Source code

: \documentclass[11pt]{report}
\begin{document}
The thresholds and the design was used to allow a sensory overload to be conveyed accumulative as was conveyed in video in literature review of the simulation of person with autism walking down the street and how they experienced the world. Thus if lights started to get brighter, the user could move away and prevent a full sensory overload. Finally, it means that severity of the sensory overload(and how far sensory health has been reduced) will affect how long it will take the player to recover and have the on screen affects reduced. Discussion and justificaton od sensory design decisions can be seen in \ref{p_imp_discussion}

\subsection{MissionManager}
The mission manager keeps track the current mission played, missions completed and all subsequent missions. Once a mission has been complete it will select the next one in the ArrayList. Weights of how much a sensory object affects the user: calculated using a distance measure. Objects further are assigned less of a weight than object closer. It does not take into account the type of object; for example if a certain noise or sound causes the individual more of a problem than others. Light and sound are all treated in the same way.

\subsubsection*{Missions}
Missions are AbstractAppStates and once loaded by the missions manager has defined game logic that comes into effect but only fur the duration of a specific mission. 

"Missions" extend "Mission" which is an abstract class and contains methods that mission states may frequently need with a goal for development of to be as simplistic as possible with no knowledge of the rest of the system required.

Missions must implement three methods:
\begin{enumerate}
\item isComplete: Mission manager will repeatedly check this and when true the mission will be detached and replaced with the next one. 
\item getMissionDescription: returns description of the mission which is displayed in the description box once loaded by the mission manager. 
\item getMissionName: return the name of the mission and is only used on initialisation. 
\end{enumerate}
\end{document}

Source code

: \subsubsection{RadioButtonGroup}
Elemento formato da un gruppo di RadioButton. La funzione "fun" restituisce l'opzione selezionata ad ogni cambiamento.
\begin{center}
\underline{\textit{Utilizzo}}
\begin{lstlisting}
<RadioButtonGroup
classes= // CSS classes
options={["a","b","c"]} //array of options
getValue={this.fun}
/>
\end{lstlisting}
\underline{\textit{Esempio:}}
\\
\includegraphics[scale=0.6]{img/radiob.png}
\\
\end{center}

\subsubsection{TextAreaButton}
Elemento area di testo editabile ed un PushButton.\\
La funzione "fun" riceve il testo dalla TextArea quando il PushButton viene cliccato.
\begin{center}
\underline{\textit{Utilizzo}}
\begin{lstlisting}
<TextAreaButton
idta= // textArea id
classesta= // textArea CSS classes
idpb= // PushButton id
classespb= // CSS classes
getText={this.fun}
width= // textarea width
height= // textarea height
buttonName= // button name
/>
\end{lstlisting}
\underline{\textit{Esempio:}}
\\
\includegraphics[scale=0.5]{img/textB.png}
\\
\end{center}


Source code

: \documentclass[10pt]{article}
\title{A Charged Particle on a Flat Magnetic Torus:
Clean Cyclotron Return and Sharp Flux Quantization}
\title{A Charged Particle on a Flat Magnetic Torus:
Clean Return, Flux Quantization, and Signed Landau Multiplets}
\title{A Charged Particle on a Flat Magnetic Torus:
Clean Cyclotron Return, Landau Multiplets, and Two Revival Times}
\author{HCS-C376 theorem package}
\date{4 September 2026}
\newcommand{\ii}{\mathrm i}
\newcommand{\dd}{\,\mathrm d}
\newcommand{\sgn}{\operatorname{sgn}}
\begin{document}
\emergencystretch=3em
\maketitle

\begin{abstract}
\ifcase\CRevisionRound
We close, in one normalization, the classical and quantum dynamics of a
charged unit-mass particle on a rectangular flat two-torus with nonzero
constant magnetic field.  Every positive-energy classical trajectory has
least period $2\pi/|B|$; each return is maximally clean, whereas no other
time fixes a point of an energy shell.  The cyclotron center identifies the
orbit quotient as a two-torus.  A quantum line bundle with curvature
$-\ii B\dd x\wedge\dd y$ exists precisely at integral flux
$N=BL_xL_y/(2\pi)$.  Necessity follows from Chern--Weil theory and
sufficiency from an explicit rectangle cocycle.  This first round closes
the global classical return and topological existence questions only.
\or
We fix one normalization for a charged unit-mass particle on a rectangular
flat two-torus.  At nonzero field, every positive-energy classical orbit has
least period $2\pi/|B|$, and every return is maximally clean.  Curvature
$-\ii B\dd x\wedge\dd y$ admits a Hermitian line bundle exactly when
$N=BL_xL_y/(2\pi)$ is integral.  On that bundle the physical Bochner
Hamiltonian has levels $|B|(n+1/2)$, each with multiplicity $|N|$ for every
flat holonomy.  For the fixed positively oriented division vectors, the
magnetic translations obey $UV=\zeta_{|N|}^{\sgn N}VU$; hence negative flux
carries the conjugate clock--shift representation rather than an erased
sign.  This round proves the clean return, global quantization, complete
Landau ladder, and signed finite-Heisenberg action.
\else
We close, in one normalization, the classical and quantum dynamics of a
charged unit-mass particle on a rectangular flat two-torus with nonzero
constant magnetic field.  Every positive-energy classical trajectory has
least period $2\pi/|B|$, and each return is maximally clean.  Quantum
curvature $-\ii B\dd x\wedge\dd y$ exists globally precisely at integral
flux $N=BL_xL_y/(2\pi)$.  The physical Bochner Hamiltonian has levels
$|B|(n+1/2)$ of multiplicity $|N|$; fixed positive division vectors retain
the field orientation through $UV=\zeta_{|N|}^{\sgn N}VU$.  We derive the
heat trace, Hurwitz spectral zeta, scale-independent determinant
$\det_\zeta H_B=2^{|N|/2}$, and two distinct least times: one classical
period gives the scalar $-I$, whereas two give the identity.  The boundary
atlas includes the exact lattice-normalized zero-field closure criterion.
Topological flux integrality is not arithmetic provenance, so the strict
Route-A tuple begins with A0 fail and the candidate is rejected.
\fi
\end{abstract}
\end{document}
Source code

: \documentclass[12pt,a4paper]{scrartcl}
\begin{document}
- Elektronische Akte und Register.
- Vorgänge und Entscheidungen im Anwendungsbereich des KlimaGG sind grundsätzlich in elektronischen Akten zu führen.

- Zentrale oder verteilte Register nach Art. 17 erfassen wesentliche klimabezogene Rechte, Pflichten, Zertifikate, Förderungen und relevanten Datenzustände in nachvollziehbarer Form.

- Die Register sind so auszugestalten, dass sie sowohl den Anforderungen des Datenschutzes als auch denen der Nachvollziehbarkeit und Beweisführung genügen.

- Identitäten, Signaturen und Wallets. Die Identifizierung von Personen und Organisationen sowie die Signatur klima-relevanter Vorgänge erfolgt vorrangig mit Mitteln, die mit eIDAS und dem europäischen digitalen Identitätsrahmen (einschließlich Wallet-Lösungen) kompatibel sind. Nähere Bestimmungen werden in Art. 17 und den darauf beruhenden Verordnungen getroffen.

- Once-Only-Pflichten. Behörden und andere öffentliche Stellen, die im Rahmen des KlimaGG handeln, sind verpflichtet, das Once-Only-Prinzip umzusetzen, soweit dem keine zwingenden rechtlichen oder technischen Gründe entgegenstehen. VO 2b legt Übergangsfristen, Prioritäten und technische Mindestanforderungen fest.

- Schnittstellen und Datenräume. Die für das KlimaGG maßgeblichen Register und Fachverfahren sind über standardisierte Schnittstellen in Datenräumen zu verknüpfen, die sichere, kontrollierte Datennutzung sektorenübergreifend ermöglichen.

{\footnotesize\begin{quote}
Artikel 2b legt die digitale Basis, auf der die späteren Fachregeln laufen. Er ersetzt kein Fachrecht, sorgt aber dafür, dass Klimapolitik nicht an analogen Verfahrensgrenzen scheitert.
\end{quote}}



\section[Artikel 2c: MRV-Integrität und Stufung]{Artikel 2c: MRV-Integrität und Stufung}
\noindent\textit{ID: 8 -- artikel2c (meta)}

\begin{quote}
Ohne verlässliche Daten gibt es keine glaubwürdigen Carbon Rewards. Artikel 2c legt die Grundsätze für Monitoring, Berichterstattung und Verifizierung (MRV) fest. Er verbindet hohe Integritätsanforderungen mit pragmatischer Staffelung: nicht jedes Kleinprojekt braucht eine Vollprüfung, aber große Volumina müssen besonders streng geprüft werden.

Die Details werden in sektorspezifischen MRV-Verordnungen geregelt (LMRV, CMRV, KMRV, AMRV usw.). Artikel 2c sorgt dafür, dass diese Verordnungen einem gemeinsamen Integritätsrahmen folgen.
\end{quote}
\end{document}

**********

YOUR INSTRUCTIONS:
Check each line of the data above for the string "quote" and report only how many lines have it.

EXPECTED OUTPUT:
4